▶ Exercise
Extract the data exactly, missing nothing.

▶ Dataset entries
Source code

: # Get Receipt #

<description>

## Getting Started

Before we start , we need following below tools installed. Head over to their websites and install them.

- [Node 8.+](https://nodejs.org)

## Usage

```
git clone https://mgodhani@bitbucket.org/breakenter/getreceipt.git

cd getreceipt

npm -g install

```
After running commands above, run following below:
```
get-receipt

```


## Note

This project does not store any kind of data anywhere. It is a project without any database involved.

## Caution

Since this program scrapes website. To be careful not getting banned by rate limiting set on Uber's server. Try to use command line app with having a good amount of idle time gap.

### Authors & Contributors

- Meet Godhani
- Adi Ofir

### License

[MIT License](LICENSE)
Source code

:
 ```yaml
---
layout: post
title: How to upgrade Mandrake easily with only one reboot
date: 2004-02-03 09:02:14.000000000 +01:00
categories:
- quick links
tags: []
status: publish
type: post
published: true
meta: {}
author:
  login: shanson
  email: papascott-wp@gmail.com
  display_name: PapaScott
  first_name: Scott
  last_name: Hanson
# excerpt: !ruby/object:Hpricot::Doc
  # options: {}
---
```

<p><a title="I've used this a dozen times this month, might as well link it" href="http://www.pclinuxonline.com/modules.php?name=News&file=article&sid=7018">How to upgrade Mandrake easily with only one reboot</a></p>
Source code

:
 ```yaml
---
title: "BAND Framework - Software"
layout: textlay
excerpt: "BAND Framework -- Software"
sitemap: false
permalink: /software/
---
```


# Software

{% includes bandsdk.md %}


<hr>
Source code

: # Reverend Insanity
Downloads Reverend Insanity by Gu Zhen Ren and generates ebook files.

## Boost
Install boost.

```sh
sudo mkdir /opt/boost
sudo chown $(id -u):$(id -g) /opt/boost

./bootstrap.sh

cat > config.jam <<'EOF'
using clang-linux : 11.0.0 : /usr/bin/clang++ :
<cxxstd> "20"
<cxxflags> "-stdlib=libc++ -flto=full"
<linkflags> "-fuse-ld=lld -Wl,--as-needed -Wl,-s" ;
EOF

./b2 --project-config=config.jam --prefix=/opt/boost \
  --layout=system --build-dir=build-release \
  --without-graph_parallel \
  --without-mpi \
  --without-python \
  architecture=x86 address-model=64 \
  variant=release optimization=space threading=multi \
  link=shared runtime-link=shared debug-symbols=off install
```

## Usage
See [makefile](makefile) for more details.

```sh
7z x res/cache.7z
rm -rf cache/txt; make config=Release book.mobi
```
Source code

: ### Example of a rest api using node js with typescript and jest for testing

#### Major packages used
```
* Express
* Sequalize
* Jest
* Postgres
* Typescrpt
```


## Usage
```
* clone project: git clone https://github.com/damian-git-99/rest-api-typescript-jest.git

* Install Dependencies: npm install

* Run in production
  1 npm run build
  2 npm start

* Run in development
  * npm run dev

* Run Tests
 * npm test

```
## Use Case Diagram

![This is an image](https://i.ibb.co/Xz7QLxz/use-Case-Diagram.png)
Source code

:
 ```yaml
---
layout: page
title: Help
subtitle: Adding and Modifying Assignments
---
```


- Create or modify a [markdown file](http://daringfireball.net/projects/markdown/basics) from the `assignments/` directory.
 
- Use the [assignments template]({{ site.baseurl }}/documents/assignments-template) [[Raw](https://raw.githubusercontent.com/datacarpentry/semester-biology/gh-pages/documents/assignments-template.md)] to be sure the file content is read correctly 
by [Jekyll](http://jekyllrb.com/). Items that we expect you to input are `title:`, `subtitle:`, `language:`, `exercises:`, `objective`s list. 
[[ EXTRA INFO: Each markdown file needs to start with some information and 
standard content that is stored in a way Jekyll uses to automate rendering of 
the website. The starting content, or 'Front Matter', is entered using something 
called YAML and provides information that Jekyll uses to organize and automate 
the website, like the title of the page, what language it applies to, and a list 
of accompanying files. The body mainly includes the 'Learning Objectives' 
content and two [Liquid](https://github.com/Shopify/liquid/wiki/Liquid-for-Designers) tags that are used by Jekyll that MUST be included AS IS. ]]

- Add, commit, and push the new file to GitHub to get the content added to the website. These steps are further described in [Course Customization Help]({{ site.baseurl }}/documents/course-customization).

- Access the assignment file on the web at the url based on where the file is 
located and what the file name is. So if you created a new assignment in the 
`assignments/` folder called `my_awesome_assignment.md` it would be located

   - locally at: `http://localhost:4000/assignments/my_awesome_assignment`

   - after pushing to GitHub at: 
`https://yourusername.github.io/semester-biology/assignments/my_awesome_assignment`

▶ Exercise response
Source code

: # Get Receipt #

<description>

## Getting Started

Before we start , we need following below tools installed. Head over to their websites and install them.

- [Node 8.+](https://nodejs.org)

## Usage

```
git clone https://mgodhani@bitbucket.org/breakenter/getreceipt.git

cd getreceipt

npm -g install

```
After running commands above, run following below:
```
get-receipt

```


## Note

This project does not store any kind of data anywhere. It is a project without any database involved.

## Caution

Since this program scrapes website. To be careful not getting banned by rate limiting set on Uber's server. Try to use command line app with having a good amount of idle time gap.

### Authors & Contributors

- Meet Godhani
- Adi Ofir

### License

[MIT License](LICENSE)
Source code

:
 ```yaml
---
layout: post
title: How to upgrade Mandrake easily with only one reboot
date: 2004-02-03 09:02:14.000000000 +01:00
categories:
- quick links
tags: []
status: publish
type: post
published: true
meta: {}
author:
  login: shanson
  email: papascott-wp@gmail.com
  display_name: PapaScott
  first_name: Scott
  last_name: Hanson
# excerpt: !ruby/object:Hpricot::Doc
  # options: {}
---
```

<p><a title="I've used this a dozen times this month, might as well link it" href="http://www.pclinuxonline.com/modules.php?name=News&file=article&sid=7018">How to upgrade Mandrake easily with only one reboot</a></p>
Source code

:
 ```yaml
---
title: "BAND Framework - Software"
layout: textlay
excerpt: "BAND Framework -- Software"
sitemap: false
permalink: /software/
---
```


# Software

{% includes bandsdk.md %}


<hr>
Source code

: # Reverend Insanity
Downloads Reverend Insanity by Gu Zhen Ren and generates ebook files.

## Boost
Install boost.

```sh
sudo mkdir /opt/boost
sudo chown $(id -u):$(id -g) /opt/boost

./bootstrap.sh

cat > config.jam <<'EOF'
using clang-linux : 11.0.0 : /usr/bin/clang++ :
<cxxstd> "20"
<cxxflags> "-stdlib=libc++ -flto=full"
<linkflags> "-fuse-ld=lld -Wl,--as-needed -Wl,-s" ;
EOF

./b2 --project-config=config.jam --prefix=/opt/boost \
  --layout=system --build-dir=build-release \
  --without-graph_parallel \
  --without-mpi \
  --without-python \
  architecture=x86 address-model=64 \
  variant=release optimization=space threading=multi \
  link=shared runtime-link=shared debug-symbols=off install
```

## Usage
See [makefile](makefile) for more details.

```sh
7z x res/cache.7z
rm -rf cache/txt; make config=Release book.mobi
```
Source code

: ### Example of a rest api using node js with typescript and jest for testing

#### Major packages used
```
* Express
* Sequalize
* Jest
* Postgres
* Typescrpt
```


## Usage
```
* clone project: git clone https://github.com/damian-git-99/rest-api-typescript-jest.git

* Install Dependencies: npm install

* Run in production
  1 npm run build
  2 npm start

* Run in development
  * npm run dev

* Run Tests
 * npm test

```
## Use Case Diagram

![This is an image](https://i.ibb.co/Xz7QLxz/use-Case-Diagram.png)
Source code

:
 ```yaml
---
layout: page
title: Help
subtitle: Adding and Modifying Assignments
---
```


- Create or modify a [markdown file](http://daringfireball.net/projects/markdown/basics) from the `assignments/` directory.
 
- Use the [assignments template]({{ site.baseurl }}/documents/assignments-template) [[Raw](https://raw.githubusercontent.com/datacarpentry/semester-biology/gh-pages/documents/assignments-template.md)] to be sure the file content is read correctly 
by [Jekyll](http://jekyllrb.com/). Items that we expect you to input are `title:`, `subtitle:`, `language:`, `exercises:`, `objective`s list. 
[[ EXTRA INFO: Each markdown file needs to start with some information and 
standard content that is stored in a way Jekyll uses to automate rendering of 
the website. The starting content, or 'Front Matter', is entered using something 
called YAML and provides information that Jekyll uses to organize and automate 
the website, like the title of the page, what language it applies to, and a list 
of accompanying files. The body mainly includes the 'Learning Objectives' 
content and two [Liquid](https://github.com/Shopify/liquid/wiki/Liquid-for-Designers) tags that are used by Jekyll that MUST be included AS IS. ]]

- Add, commit, and push the new file to GitHub to get the content added to the website. These steps are further described in [Course Customization Help]({{ site.baseurl }}/documents/course-customization).

- Access the assignment file on the web at the url based on where the file is 
located and what the file name is. So if you created a new assignment in the 
`assignments/` folder called `my_awesome_assignment.md` it would be located

   - locally at: `http://localhost:4000/assignments/my_awesome_assignment`

   - after pushing to GitHub at: 
`https://yourusername.github.io/semester-biology/assignments/my_awesome_assignment`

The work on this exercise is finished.